You can try to work it loose, but no guarantees it'll stay fixed.
The inner cable has probably rubbed through the inner lining
and allowed water to come in contact with the steel casing coils.
Once they start to rust, you can't win, safest bet is to replace.
You don't want to have to fight your steering when on the water.
That can get you killed.


----------



## logandorn (Nov 27, 2010)

well i just need it for this weekend... ill try all i can. will most local marine stores sell steering cable?


----------



## Brett (Jul 16, 2008)

Yes, shop around.
You'll need to know the length of the one you have now.
That length is from the nut at the outboard end
to the nut at the steering gear box connection under the console


----------



## logandorn (Nov 27, 2010)

okay ill just run a rope next to it and then measure the rope..

sounds like a plan


----------



## Brett (Jul 16, 2008)

You already know you'll have to remove it to replace it.
So disassemble it now, no rope needed if it's laying on the driveway...


----------



## logandorn (Nov 27, 2010)

ooo duh!


----------



## logandorn (Nov 27, 2010)

okay. wait! when then steering cable isnt connected it the motor wont turn? that normal. just starting to think cables fine.

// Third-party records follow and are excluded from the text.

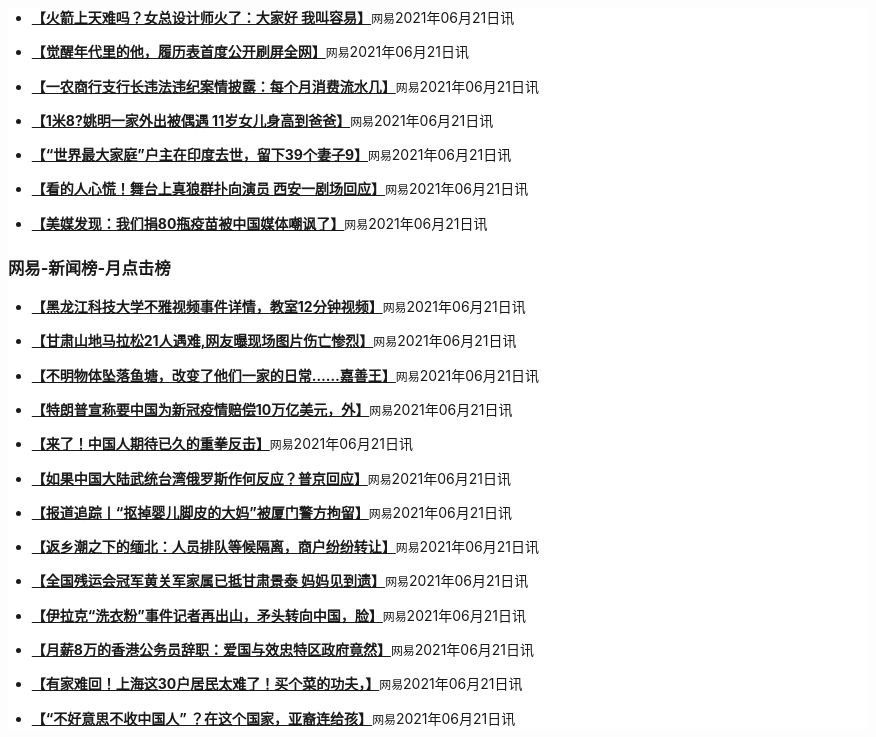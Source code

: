 - [**【火箭上天难吗？女总设计师火了：大家好 我叫容易】**](https://www.163.com/news/article/GCN71D1J0001899O.html)`网易`2021年06月21日讯 

- [**【觉醒年代里的他，履历表首度公开刷屏全网】**](https://www.163.com/dy/article/GCG53JI10514R9P4.html)`网易`2021年06月21日讯 

- [**【一农商行支行长违法违纪案情披露：每个月消费流水几】**](https://www.163.com/dy/article/GCKMMUFF05199NPP.html)`网易`2021年06月21日讯 

- [**【1米8?姚明一家外出被偶遇 11岁女儿身高到爸爸】**](https://www.163.com/ent/article/GCOQ6PLQ00038FO9.html)`网易`2021年06月21日讯 

- [**【“世界最大家庭”户主在印度去世，留下39个妻子9】**](https://www.163.com/dy/article/GCH0SRIC05129QAF.html)`网易`2021年06月21日讯 

- [**【看的人心慌！舞台上真狼群扑向演员 西安一剧场回应】**](https://www.163.com/news/article/GCJR2V3A00019K82.html)`网易`2021年06月21日讯 

- [**【美媒发现：我们捐80瓶疫苗被中国媒体嘲讽了】**](https://www.163.com/news/article/GCIEMFI60001899O.html)`网易`2021年06月21日讯 

### 网易-新闻榜-月点击榜

- [**【黑龙江科技大学不雅视频事件详情，教室12分钟视频】**](https://www.163.com/dy/article/GB0DHR3E0536RWBA.html)`网易`2021年06月21日讯 

- [**【甘肃山地马拉松21人遇难,网友曝现场图片伤亡惨烈】**](https://www.163.com/sports/article/GALQ0QQC00058782.html)`网易`2021年06月21日讯 

- [**【不明物体坠落鱼塘，改变了他们一家的日常……嘉善王】**](https://www.163.com/dy/article/GCMEQBEM051492LM.html)`网易`2021年06月21日讯 

- [**【特朗普宣称要中国为新冠疫情赔偿10万亿美元，外】**](https://www.163.com/news/article/GBTDMU2K0001899O.html)`网易`2021年06月21日讯 

- [**【来了！中国人期待已久的重拳反击】**](https://www.163.com/dy/article/GC56S7EB05504DP0.html)`网易`2021年06月21日讯 

- [**【如果中国大陆武统台湾俄罗斯作何反应？普京回应】**](https://www.163.com/news/article/GCI32A890001899O.html)`网易`2021年06月21日讯 

- [**【报道追踪丨“抠掉婴儿脚皮的大妈”被厦门警方拘留】**](https://www.163.com/dy/article/GC4MVT5J053469LG.html)`网易`2021年06月21日讯 

- [**【返乡潮之下的缅北：人员排队等候隔离，商户纷纷转让】**](https://www.163.com/dy/article/GC2NQJJA053469LG.html)`网易`2021年06月21日讯 

- [**【全国残运会冠军黄关军家属已抵甘肃景泰 妈妈见到遗】**](https://www.163.com/dy/article/GAPS6UBI051492T3.html)`网易`2021年06月21日讯 

- [**【伊拉克“洗衣粉”事件记者再出山，矛头转向中国，脸】**](https://www.163.com/dy/article/GBE1E3H80543B4S9.html)`网易`2021年06月21日讯 

- [**【月薪8万的香港公务员辞职：爱国与效忠特区政府竟然】**](https://www.163.com/dy/article/GAKFHH5K055040N3.html)`网易`2021年06月21日讯 

- [**【有家难回！上海这30户居民太难了！买个菜的功夫，】**](https://www.163.com/dy/article/GAN1IDF00534A4S1.html)`网易`2021年06月21日讯 

- [**【“不好意思不收中国人” ？在这个国家，亚裔连给孩】**](https://www.163.com/dy/article/GCMTHAD305504DOQ.html)`网易`2021年06月21日讯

so when i take the bolt nut that connects cable the motor wont turn by ist self?


----------



## Brett (Jul 16, 2008)

Let's make this simple...one step at a time... 
Is the cable removed from the outboard?


----------



## logandorn (Nov 27, 2010)

cable is disconnected and removed.


----------



## Brett (Jul 16, 2008)

With the outboard in the vertical (running ) position
if you grab the outboard, can you turn it left and right?
Does it move smoothly and with little effort?


----------



## logandorn (Nov 27, 2010)

outboard vertical, yes
But still connected to the steering arm,
it does not move at all, but when the steering arm and cable arent connected it moves flawlessly. 

Even with he steering cable connected and the arms not it moves


----------



## Brett (Jul 16, 2008)

Remove steering arm from outboard
that's the part in the pic below.
Save all the nuts and washers, you'll need them.
Remember which parts came from where.
Take pics if needed.


----------



## logandorn (Nov 27, 2010)

okay. just did it,

I believe the metal bar beneath the steering arm (the one it connects too) is jammed?

but lets do what your saying to do ;D


----------



## Brett (Jul 16, 2008)

The tilt tube is threaded at both ends and has large nuts holding it in place.
The ram runs through the tilt tube and looks like stainless steel.
Is the ram still in the tilt tube?


----------



## logandorn (Nov 27, 2010)

ummm HUH? I think. i do have the piece with the big bolts threaded on to hold in place?


----------



## Brett (Jul 16, 2008)

The ram is the metal rod indicated by the yellow arrow,
is it still inside the tilt tube?


----------



## logandorn (Nov 27, 2010)

oo yah its there. but doesnt move more than an inch


----------



## Brett (Jul 16, 2008)

Ram is still there but you have removed the cable.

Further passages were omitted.